What’s murkier, however, is the payment stablecoin function, which prompts questions, Kedia noted.
“It's going back to the barter system, but just with new technology,” she said. “There's just a lot to be figured out in terms of what goes wrong in a barter system – when you have a dispute, when you have claims, when you have fraud, when you have a disagreement about the value of the transaction. And the financial system today takes care of all of that.”
“So we are watching to see how the market structure thinking will evolve, but it's a matter of how, not whether, in our minds,” Kedia said.
Banks would do well to spot the opportunity in change, rather than be afraid of it, she suggested.

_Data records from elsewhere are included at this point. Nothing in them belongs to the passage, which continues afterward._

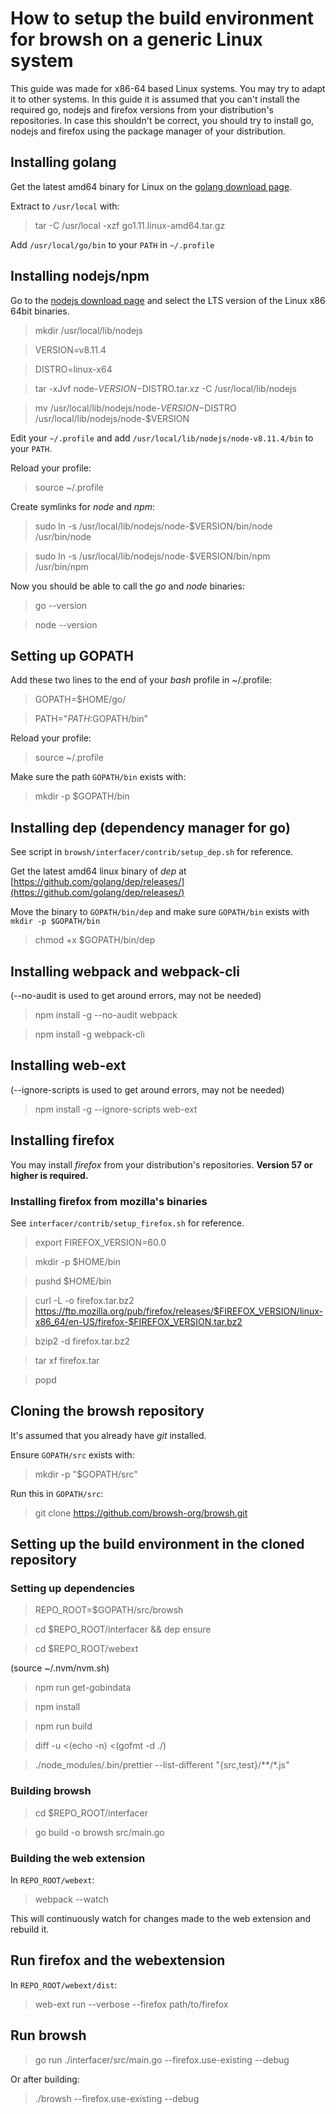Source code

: # How to setup the build environment for browsh on a generic Linux system

This guide was made for x86-64 based Linux systems. You may try to adapt it to other systems.
In this guide it is assumed that you can't install the required go, nodejs and firefox versions from your distribution's repositories. In case this shouldn't be correct, you should try to install go, nodejs and firefox using the package manager of your distribution.

## Installing golang

Get the latest amd64 binary for Linux on the [golang download page](https://golang.org/dl/).

Extract to `/usr/local` with:
> tar  -C /usr/local -xzf go1.11.linux-amd64.tar.gz

Add `/usr/local/go/bin` to your `PATH` in `~/.profile`

## Installing nodejs/npm

Go to the [nodejs download page](https://nodejs.org/download) and select the LTS version of the Linux x86 64bit binaries.

> mkdir /usr/local/lib/nodejs

> VERSION=v8.11.4

> DISTRO=linux-x64

> tar -xJvf node-$VERSION-$DISTRO.tar.xz -C /usr/local/lib/nodejs

> mv /usr/local/lib/nodejs/node-$VERSION-$DISTRO /usr/local/lib/nodejs/node-$VERSION

Edit your `~/.profile` and add `/usr/local/lib/nodejs/node-v8.11.4/bin` to your `PATH`.

Reload your profile:
> source ~/.profile

Create symlinks for *node* and *npm*:
> sudo ln -s /usr/local/lib/nodejs/node-$VERSION/bin/node /usr/bin/node

> sudo ln -s /usr/local/lib/nodejs/node-$VERSION/bin/npm /usr/bin/npm

Now you should be able to call the *go* and *node* binaries:
> go --version

> node --version

## Setting up GOPATH
Add these two lines to the end of your *bash* profile in ~/.profile:
> GOPATH=$HOME/go/

> PATH="$PATH:$GOPATH/bin"

Reload your profile:
> source ~/.profile

Make sure the path `GOPATH/bin` exists with:
> mkdir -p $GOPATH/bin

## Installing dep (dependency manager for go)
See script in `browsh/interfacer/contrib/setup_dep.sh` for reference.

Get the latest amd64 linux binary of *dep* at [https://github.com/golang/dep/releases/](https://github.com/golang/dep/releases/)

Move the binary to `GOPATH/bin/dep` and make sure `GOPATH/bin` exists with `mkdir -p $GOPATH/bin`
> chmod +x $GOPATH/bin/dep

## Installing webpack and webpack-cli
(--no-audit is used to get around errors, may not be needed)
> npm install -g --no-audit webpack

> npm install -g webpack-cli

## Installing web-ext
(--ignore-scripts is used to get around errors, may not be needed)
> npm install -g --ignore-scripts web-ext

## Installing firefox
You may install *firefox* from your distribution's repositories. **Version 57 or higher is required.**

### Installing firefox from mozilla's binaries
See `interfacer/contrib/setup_firefox.sh` for reference.

> export FIREFOX_VERSION=60.0

> mkdir -p $HOME/bin

> pushd $HOME/bin

> curl -L -o firefox.tar.bz2 https://ftp.mozilla.org/pub/firefox/releases/$FIREFOX_VERSION/linux-x86_64/en-US/firefox-$FIREFOX_VERSION.tar.bz2

> bzip2 -d firefox.tar.bz2

> tar xf firefox.tar

> popd

## Cloning the browsh repository
It's assumed that you already have *git* installed.

Ensure `GOPATH/src` exists with:
> mkdir -p "$GOPATH/src"

Run this in `GOPATH/src`:
> git clone https://github.com/browsh-org/browsh.git

## Setting up the build environment in the cloned repository

### Setting up dependencies 

> REPO_ROOT=$GOPATH/src/browsh

> cd $REPO_ROOT/interfacer && dep ensure

> cd $REPO_ROOT/webext

(source ~/.nvm/nvm.sh)

> npm run get-gobindata

> npm install

> npm run build

> diff -u <(echo -n) <(gofmt -d ./)

> ./node_modules/.bin/prettier --list-different "{src,test}/**/*.js"

### Building browsh

> cd $REPO_ROOT/interfacer

> go build -o browsh src/main.go

### Building the web extension

In `REPO_ROOT/webext`:
> webpack --watch

This will continuously watch for changes made to the web extension and rebuild it.

## Run firefox and the webextension
In `REPO_ROOT/webext/dist`:
> web-ext run --verbose --firefox path/to/firefox

## Run browsh
> go run ./interfacer/src/main.go --firefox.use-existing --debug

Or after building:
> ./browsh --firefox.use-existing --debug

“One thing that my experience has brought me is not to fear change, but to relish it, because it's times of disruption and discontinuity where winners and losers are created,” Kedia said. “If you're front-footed, you can come out on the other side with just distance between you and your competitors.”
At a conference bringing together banks and fintechs, Kedia also noted banks and fintechs have been “frenemies” for a long time. “The competition and the partnerships go hand in hand,” she said.
Lenders should be confident in what they bring to the table, but fintechs can challenge business models and often make the banking industry better, she said.
She pointed to the banks’ peer-to-peer payments network Zelle, which was launched after services such as Venmo and Cash App took off.
“We were prompted to get there by things that were happening around us,” Kedia said.
U.S. Bank is one of seven large lenders that own Zelle.